Once we arrived at our hotel in Reykjavik we passed out completely for a few hours, it turns out combining a lack of sleep with miles of hiking will take its toll on the body. We awoke and wandered the area near our hotel, out in the northern part of the city. I suggest you take a walk by the water, it’s rather relaxing and off in the distance you can still see the ice walls formed by the mountains.

A path leads through the lava fields off to the Blue Lagoon geothermal spa.

A path leads through the lava fields off to the Blue Lagoon geothermal spa.

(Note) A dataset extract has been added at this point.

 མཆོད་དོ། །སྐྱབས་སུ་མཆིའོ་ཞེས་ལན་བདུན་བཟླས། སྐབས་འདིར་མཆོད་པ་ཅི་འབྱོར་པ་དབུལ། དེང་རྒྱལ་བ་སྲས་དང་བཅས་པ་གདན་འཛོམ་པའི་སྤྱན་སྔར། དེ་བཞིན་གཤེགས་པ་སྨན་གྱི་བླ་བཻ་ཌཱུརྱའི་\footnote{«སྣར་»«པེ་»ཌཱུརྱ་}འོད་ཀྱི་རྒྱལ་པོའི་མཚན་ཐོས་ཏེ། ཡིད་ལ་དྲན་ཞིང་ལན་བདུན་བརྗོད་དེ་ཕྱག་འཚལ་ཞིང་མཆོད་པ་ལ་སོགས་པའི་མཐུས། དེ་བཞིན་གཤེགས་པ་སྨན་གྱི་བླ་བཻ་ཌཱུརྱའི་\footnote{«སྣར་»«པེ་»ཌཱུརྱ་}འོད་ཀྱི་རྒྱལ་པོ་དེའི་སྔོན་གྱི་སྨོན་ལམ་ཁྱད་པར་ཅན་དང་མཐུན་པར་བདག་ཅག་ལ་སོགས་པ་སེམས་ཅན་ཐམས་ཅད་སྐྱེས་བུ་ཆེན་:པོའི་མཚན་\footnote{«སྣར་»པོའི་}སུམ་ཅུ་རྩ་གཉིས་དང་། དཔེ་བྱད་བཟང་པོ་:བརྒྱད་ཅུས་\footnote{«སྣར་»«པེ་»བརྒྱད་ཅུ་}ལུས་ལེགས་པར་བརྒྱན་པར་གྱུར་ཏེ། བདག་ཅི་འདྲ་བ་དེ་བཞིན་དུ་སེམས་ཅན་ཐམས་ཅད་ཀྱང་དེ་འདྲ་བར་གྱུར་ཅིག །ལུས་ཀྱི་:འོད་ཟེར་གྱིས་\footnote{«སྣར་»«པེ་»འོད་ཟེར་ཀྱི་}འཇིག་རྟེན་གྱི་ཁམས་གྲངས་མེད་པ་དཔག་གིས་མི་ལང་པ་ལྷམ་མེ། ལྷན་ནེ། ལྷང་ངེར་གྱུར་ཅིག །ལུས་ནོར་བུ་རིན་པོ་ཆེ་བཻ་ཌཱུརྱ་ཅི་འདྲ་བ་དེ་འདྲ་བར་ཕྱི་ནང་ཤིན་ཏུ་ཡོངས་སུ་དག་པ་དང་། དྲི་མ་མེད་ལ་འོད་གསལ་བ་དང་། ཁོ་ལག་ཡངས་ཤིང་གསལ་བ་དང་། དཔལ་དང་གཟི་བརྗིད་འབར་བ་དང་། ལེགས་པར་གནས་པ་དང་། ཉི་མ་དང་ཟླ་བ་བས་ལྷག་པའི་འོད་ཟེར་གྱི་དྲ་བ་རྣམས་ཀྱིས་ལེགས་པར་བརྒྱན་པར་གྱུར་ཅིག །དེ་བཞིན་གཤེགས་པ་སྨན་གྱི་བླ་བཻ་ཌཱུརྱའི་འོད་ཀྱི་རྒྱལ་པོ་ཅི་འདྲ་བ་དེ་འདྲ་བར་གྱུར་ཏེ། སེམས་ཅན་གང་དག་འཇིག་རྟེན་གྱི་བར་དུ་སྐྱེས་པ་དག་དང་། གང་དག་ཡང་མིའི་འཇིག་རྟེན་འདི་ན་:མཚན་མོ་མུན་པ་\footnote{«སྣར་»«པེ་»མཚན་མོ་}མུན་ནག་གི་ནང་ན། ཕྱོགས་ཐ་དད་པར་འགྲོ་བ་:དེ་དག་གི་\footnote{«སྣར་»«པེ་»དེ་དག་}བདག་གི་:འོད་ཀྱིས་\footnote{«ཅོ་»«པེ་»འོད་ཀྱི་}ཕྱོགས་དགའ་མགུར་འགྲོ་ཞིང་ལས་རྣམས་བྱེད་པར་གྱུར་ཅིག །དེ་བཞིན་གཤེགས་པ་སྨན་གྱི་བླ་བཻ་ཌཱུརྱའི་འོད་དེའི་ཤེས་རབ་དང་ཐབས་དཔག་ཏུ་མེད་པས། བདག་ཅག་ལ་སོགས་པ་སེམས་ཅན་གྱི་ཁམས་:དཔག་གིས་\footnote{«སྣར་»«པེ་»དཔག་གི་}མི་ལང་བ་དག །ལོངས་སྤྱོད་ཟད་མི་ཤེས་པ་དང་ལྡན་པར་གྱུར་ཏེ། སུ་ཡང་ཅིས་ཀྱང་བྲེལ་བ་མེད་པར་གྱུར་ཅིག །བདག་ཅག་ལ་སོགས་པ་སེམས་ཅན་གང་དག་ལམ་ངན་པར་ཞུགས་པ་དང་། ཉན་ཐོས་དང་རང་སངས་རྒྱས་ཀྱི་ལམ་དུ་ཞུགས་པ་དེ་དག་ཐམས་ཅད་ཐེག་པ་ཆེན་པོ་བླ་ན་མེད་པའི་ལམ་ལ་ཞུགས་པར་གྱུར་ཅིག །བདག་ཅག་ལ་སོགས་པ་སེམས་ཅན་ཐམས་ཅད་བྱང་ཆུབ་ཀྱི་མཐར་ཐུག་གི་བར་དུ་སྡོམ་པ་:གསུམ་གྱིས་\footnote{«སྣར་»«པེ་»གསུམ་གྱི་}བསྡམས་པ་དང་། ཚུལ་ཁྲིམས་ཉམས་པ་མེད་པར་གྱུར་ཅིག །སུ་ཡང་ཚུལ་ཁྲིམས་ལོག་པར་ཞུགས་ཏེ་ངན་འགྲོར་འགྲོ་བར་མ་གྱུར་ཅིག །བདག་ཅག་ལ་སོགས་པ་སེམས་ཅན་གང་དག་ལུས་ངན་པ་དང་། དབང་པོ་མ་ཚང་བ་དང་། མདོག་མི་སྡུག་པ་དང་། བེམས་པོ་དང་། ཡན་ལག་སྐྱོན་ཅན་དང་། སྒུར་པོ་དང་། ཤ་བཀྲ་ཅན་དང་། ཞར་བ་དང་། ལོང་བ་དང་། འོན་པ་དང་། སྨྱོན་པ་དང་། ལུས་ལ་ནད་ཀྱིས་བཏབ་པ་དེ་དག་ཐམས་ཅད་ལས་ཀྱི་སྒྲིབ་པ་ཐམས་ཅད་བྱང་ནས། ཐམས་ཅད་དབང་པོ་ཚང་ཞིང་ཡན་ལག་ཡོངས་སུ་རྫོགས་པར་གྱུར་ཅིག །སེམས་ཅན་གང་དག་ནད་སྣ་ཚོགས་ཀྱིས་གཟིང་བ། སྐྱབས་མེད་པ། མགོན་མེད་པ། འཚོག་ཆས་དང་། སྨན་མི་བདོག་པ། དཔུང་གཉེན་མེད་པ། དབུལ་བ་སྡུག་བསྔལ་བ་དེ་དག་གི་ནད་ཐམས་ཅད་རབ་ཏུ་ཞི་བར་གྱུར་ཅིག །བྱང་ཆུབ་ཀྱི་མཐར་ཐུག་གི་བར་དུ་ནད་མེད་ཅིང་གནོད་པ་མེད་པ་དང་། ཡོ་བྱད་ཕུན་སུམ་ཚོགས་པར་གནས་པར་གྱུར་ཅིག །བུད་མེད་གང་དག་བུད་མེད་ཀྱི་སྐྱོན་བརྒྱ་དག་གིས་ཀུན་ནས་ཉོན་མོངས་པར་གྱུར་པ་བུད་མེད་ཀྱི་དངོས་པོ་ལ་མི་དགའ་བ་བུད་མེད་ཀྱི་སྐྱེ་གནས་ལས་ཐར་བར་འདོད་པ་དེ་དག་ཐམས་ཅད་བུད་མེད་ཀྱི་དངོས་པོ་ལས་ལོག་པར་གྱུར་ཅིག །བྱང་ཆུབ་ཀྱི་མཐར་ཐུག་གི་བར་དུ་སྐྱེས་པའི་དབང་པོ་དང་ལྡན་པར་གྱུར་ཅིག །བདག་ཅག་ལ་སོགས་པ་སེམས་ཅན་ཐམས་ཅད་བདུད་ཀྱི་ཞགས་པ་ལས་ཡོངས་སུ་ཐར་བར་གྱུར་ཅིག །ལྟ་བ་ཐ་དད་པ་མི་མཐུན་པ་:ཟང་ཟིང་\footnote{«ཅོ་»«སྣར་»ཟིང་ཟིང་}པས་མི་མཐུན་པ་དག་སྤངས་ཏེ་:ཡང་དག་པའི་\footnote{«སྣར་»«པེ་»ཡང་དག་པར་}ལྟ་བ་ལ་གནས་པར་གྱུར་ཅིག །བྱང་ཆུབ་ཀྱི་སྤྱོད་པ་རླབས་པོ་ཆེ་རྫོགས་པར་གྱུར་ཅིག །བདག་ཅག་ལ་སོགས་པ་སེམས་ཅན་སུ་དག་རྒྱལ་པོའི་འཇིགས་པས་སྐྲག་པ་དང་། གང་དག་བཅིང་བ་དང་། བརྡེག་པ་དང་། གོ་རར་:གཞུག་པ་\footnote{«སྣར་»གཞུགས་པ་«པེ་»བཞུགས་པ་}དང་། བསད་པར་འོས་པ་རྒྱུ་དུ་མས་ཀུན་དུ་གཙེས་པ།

Photograph by Daniel Malgran

The water leading up to the Blue Lagoon

Photograph by Daniel Malgran

I should point out that we’re still talking about Day 1. After a nice walk through the city and grabbing dinner at our hotel, we passed out for good. The next morning we got up early and drove straight to the Blue Lagoon for a morning appointment with an in-water massage. A lot of people may tell you that the Blue Lagoon is a tourist trap, and they may well be right, but take it from me: it’s one you should visit. Now, let me add a stipulation to that. They offer a number of packages, and I will admit we decided to do the full luxury package where you get your own room to shower and change, and a private entrance to the lagoon. If you’re willing to throw down a little bit extra, this upgrade was 200% worth it. There’s no rushing, there are no other people bothering you, and you can go back in to freshen up at any time.

Why do I have so few pictures from the Blue Lagoon? Because I’m a moron, that’s why. I forgot to charge up the battery for the camera we brought with us, and didn’t find out until we were already in the lagoon where I tried to take a picture and it immediately died on me. We, of course, left our phones in the car so we wouldn’t lose them in the lagoon or forget them in the shower. I have very few regrets, and not charging the batteries is one of them.

Iceland was one of the best trips we have ever taken. We loved the country and the people so much we spent some time looking for jobs so we could live there for a year or two. If you’re looking for a trip off the beaten path and can handle a bit of cold, book your trip to Iceland. We only spent a few days, but there is so much more to see. Travel the Ring Road and see the black sand beaches of Vik. Go hike the glaciers. Stand in awe of the Skógafoss waterfall.

Iceland is calling, get out there and explore.

Some Visitation Suggestions

Technology to Bring
  • Americans should be sure to bring an adapter for the outlets. Iceland uses 220 volts at 50Hz. We purchased and brought this travel adapter from BESTEK and it worked well, though is a bit loud.
  • If you’re not planning to buy a Sim card or a phone while there but still want to know where you’re headed, download Maps.Me and make sure to download offline maps for Iceland. We had no problem finding our way.
  • Don’t forget your camera, you’re going to see some great sights.
Clothes to Bring
  • Warm clothes. Seriously, it’s cold, especially if you go before April. I highly suggest some Mountain Hardwear equipment.
  • Hiking boots, there are a lot of places you can go hike and it’s all worthwhile.
Final Thoughts
  • People in Iceland are incredibly nice, and they’re almost all at least bi-lingual. We found conversing with people was no problem whatsoever.
  • Driving in Iceland is just like driving in the States. The signs may be in Icelandic, but you’ll have no problem figuring them out.
  • There are very few police on your drive, but there are a million cameras. Slow down and enjoy your surroundings.